▸ WORK INSTRUCTIONS
The result should consist solely of the line containing "An executable script" and the lines that follow it below, each reproduced exactly, the last line included.

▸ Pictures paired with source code
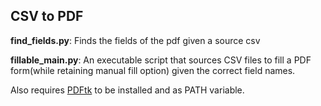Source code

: CSV to PDF
-------
**find_fields.py**: 
Finds the fields of the pdf given a source csv

**fillable_main.py**: 
An executable script that sources CSV files to fill a PDF form(while retaining manual fill option) given the correct field
 names. 

Also requires [PDFtk](https://www.pdflabs.com/tools/pdftk-the-pdf-toolkit/) to be installed and as PATH variable.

▸ SOLUTION
An executable script that sources CSV files to fill a PDF form(while retaining manual fill option) given the correct field
 names. 

Also requires [PDFtk](https://www.pdflabs.com/tools/pdftk-the-pdf-toolkit/) to be installed and as PATH variable.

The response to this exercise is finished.